[Data for the task — start]

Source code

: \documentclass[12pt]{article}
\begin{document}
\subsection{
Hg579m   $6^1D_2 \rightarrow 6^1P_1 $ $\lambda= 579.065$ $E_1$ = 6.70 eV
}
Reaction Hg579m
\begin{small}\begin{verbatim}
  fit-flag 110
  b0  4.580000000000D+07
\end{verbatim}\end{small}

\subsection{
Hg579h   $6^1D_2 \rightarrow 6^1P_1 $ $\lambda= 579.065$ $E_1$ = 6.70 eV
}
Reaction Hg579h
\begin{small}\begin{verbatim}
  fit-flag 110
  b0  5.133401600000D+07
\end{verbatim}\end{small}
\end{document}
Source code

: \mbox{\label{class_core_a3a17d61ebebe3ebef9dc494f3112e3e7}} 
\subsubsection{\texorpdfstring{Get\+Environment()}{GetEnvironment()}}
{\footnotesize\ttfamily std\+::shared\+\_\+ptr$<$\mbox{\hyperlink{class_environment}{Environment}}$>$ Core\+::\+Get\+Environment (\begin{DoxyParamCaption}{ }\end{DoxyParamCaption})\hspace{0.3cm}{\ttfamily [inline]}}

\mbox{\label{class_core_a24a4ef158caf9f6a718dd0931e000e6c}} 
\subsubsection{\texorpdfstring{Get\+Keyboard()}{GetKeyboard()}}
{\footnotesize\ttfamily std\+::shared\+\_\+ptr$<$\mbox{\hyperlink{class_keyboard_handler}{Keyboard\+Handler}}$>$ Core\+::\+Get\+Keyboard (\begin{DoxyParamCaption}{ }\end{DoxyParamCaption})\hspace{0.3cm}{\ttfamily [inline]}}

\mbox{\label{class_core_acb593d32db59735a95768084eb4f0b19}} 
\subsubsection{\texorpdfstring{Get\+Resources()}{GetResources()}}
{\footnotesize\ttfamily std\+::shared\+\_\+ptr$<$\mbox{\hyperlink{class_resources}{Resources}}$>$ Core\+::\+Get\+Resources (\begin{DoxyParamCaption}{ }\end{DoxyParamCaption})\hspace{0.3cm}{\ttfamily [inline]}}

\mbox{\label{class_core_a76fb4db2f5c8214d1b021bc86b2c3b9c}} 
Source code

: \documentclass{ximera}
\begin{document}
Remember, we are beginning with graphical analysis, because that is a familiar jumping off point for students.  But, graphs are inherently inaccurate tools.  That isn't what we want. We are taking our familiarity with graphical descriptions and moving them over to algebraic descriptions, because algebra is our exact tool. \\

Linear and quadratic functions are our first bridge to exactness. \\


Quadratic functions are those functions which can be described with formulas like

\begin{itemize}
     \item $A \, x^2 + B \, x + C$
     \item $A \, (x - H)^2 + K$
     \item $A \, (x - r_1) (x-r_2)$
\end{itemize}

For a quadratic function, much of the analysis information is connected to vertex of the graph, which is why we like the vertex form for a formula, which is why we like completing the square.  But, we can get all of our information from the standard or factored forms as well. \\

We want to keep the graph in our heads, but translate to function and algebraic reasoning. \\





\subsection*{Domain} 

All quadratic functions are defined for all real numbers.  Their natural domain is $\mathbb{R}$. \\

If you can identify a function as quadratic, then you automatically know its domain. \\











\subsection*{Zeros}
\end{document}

[Data for the task — finish]

■ Problem to solve
Set down every record above exactly as given.

■ Result of this task
Source code

: \documentclass[12pt]{article}
\begin{document}
\subsection{
Hg579m   $6^1D_2 \rightarrow 6^1P_1 $ $\lambda= 579.065$ $E_1$ = 6.70 eV
}
Reaction Hg579m
\begin{small}\begin{verbatim}
  fit-flag 110
  b0  4.580000000000D+07
\end{verbatim}\end{small}

\subsection{
Hg579h   $6^1D_2 \rightarrow 6^1P_1 $ $\lambda= 579.065$ $E_1$ = 6.70 eV
}
Reaction Hg579h
\begin{small}\begin{verbatim}
  fit-flag 110
  b0  5.133401600000D+07
\end{verbatim}\end{small}
\end{document}
Source code

: \mbox{\label{class_core_a3a17d61ebebe3ebef9dc494f3112e3e7}} 
\subsubsection{\texorpdfstring{Get\+Environment()}{GetEnvironment()}}
{\footnotesize\ttfamily std\+::shared\+\_\+ptr$<$\mbox{\hyperlink{class_environment}{Environment}}$>$ Core\+::\+Get\+Environment (\begin{DoxyParamCaption}{ }\end{DoxyParamCaption})\hspace{0.3cm}{\ttfamily [inline]}}

\mbox{\label{class_core_a24a4ef158caf9f6a718dd0931e000e6c}} 
\subsubsection{\texorpdfstring{Get\+Keyboard()}{GetKeyboard()}}
{\footnotesize\ttfamily std\+::shared\+\_\+ptr$<$\mbox{\hyperlink{class_keyboard_handler}{Keyboard\+Handler}}$>$ Core\+::\+Get\+Keyboard (\begin{DoxyParamCaption}{ }\end{DoxyParamCaption})\hspace{0.3cm}{\ttfamily [inline]}}

\mbox{\label{class_core_acb593d32db59735a95768084eb4f0b19}} 
\subsubsection{\texorpdfstring{Get\+Resources()}{GetResources()}}
{\footnotesize\ttfamily std\+::shared\+\_\+ptr$<$\mbox{\hyperlink{class_resources}{Resources}}$>$ Core\+::\+Get\+Resources (\begin{DoxyParamCaption}{ }\end{DoxyParamCaption})\hspace{0.3cm}{\ttfamily [inline]}}

\mbox{\label{class_core_a76fb4db2f5c8214d1b021bc86b2c3b9c}} 
Source code

: \documentclass{ximera}
\begin{document}
Remember, we are beginning with graphical analysis, because that is a familiar jumping off point for students.  But, graphs are inherently inaccurate tools.  That isn't what we want. We are taking our familiarity with graphical descriptions and moving them over to algebraic descriptions, because algebra is our exact tool. \\

Linear and quadratic functions are our first bridge to exactness. \\


Quadratic functions are those functions which can be described with formulas like

\begin{itemize}
     \item $A \, x^2 + B \, x + C$
     \item $A \, (x - H)^2 + K$
     \item $A \, (x - r_1) (x-r_2)$
\end{itemize}

For a quadratic function, much of the analysis information is connected to vertex of the graph, which is why we like the vertex form for a formula, which is why we like completing the square.  But, we can get all of our information from the standard or factored forms as well. \\

We want to keep the graph in our heads, but translate to function and algebraic reasoning. \\





\subsection*{Domain} 

All quadratic functions are defined for all real numbers.  Their natural domain is $\mathbb{R}$. \\

If you can identify a function as quadratic, then you automatically know its domain. \\











\subsection*{Zeros}
\end{document}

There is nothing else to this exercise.